# To do
How many lines in the records below contain the word "having"? Answer with the number and nothing else.

# Dataset entries
*** Block opens ***
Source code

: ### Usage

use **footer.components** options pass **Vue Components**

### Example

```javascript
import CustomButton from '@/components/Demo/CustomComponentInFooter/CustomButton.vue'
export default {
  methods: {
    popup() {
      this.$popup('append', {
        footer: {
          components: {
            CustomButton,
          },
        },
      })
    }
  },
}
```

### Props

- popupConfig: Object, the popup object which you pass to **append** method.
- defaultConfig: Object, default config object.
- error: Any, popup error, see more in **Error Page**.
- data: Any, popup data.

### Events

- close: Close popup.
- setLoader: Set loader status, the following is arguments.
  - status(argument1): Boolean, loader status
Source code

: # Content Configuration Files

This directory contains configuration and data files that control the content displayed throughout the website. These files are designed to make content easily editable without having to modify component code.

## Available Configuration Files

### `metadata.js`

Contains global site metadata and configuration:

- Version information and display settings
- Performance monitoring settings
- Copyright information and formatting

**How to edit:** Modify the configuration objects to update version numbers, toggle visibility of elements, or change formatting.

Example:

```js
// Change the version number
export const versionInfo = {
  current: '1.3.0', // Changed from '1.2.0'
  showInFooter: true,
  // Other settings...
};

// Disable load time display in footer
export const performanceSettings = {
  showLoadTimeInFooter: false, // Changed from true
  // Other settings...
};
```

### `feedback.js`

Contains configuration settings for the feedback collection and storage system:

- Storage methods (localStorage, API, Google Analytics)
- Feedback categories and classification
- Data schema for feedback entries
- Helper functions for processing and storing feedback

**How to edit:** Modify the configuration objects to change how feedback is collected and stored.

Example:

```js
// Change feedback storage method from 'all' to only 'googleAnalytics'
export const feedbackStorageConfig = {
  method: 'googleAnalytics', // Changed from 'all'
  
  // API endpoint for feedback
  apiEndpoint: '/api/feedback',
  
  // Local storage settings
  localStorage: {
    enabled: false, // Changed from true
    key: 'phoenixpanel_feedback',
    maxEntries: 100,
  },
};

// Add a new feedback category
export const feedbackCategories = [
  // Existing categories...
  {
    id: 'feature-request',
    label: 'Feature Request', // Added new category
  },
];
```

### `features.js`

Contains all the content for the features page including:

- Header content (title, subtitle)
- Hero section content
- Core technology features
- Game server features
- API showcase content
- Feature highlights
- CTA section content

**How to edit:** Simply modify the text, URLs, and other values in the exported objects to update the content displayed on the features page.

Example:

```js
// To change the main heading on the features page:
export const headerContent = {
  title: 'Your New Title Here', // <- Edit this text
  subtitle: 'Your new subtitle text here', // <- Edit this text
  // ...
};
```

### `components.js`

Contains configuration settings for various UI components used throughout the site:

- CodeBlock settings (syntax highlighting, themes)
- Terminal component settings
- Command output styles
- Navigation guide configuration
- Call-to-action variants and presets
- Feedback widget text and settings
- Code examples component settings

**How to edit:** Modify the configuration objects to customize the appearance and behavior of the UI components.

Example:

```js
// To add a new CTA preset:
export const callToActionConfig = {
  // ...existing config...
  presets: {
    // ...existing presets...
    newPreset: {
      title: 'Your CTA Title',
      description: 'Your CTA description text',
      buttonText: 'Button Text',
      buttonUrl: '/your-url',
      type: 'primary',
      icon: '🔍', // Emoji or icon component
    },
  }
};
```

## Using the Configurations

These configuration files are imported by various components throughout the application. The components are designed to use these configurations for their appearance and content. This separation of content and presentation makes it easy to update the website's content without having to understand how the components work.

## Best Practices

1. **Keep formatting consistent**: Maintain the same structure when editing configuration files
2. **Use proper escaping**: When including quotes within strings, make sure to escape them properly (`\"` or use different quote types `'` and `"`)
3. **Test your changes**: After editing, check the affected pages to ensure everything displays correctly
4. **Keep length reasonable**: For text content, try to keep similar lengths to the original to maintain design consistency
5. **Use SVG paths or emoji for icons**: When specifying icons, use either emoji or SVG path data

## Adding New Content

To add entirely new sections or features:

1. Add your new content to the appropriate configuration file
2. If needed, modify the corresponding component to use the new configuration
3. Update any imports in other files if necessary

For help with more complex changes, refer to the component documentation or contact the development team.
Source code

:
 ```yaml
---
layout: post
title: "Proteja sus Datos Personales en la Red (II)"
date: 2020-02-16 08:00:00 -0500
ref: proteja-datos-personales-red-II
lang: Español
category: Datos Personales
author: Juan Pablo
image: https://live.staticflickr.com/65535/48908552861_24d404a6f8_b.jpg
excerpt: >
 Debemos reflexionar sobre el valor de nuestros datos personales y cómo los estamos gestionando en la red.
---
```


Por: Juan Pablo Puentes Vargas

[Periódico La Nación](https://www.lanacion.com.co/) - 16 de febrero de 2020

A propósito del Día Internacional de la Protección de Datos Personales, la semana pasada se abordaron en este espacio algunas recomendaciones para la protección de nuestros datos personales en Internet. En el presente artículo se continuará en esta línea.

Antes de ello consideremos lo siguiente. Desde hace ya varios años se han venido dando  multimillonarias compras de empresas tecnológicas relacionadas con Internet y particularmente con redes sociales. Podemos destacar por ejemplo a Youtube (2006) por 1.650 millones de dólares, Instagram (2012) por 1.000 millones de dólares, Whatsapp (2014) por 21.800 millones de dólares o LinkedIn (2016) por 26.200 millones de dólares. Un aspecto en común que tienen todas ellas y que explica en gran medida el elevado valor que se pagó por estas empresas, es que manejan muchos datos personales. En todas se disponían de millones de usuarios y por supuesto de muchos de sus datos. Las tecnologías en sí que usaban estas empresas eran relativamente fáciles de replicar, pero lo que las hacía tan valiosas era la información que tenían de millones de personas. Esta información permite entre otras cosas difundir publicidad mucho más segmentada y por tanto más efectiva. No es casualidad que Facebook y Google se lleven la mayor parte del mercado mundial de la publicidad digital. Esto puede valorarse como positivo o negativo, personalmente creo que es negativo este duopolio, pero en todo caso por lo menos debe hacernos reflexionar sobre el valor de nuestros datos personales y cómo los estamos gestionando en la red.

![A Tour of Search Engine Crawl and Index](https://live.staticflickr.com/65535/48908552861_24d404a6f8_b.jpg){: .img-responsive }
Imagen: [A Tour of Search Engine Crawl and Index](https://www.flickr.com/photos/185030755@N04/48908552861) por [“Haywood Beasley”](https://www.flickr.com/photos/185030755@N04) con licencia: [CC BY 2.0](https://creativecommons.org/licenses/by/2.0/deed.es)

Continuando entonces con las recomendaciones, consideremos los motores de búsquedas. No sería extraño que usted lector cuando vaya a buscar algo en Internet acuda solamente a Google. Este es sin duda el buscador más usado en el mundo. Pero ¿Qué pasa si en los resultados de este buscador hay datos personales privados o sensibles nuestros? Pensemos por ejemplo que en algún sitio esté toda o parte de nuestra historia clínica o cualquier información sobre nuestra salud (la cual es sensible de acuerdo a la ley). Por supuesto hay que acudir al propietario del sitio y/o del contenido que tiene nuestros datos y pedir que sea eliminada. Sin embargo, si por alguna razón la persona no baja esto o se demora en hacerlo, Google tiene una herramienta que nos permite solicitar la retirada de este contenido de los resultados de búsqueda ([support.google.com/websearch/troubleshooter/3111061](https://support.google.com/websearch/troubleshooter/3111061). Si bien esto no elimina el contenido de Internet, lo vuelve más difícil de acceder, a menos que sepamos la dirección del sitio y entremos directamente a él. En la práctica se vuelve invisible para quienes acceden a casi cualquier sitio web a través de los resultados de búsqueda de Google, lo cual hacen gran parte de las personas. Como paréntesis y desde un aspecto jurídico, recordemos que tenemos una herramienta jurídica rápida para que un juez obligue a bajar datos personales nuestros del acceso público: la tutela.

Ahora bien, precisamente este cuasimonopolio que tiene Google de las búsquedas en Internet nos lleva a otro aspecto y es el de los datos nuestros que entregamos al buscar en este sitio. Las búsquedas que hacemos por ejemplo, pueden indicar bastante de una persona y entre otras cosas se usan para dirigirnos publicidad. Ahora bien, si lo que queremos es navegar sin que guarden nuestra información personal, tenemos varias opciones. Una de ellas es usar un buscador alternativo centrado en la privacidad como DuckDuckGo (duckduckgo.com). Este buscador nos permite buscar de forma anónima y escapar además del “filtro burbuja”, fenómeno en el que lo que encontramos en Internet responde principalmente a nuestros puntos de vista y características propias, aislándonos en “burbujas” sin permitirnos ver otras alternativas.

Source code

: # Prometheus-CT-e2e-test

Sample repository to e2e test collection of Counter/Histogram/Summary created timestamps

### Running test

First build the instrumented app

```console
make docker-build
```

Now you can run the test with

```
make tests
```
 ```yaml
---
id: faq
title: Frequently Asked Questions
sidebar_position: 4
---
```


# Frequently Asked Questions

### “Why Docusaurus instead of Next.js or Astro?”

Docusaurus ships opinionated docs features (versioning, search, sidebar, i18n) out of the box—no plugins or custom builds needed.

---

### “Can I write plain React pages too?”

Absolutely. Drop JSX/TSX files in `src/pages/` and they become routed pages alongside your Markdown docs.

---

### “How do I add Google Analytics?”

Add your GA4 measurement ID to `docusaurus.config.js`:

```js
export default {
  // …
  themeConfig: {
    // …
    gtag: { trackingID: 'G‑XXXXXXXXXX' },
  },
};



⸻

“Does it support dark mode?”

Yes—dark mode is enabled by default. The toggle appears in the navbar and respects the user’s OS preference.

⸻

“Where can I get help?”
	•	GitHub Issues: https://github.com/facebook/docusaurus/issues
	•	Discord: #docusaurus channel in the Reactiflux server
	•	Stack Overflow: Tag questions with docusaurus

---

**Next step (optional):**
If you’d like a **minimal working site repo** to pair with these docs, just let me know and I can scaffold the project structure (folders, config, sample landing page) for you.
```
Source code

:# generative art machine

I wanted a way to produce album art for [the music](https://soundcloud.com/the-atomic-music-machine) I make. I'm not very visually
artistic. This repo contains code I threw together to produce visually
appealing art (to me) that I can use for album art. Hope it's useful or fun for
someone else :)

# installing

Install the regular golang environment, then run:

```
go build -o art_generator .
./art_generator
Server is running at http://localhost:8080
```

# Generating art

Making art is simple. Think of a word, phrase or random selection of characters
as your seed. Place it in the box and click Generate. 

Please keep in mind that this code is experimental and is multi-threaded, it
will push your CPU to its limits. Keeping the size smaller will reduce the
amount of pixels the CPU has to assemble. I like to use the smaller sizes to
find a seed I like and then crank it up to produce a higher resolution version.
*** Block closes ***
# Result of this exercise
2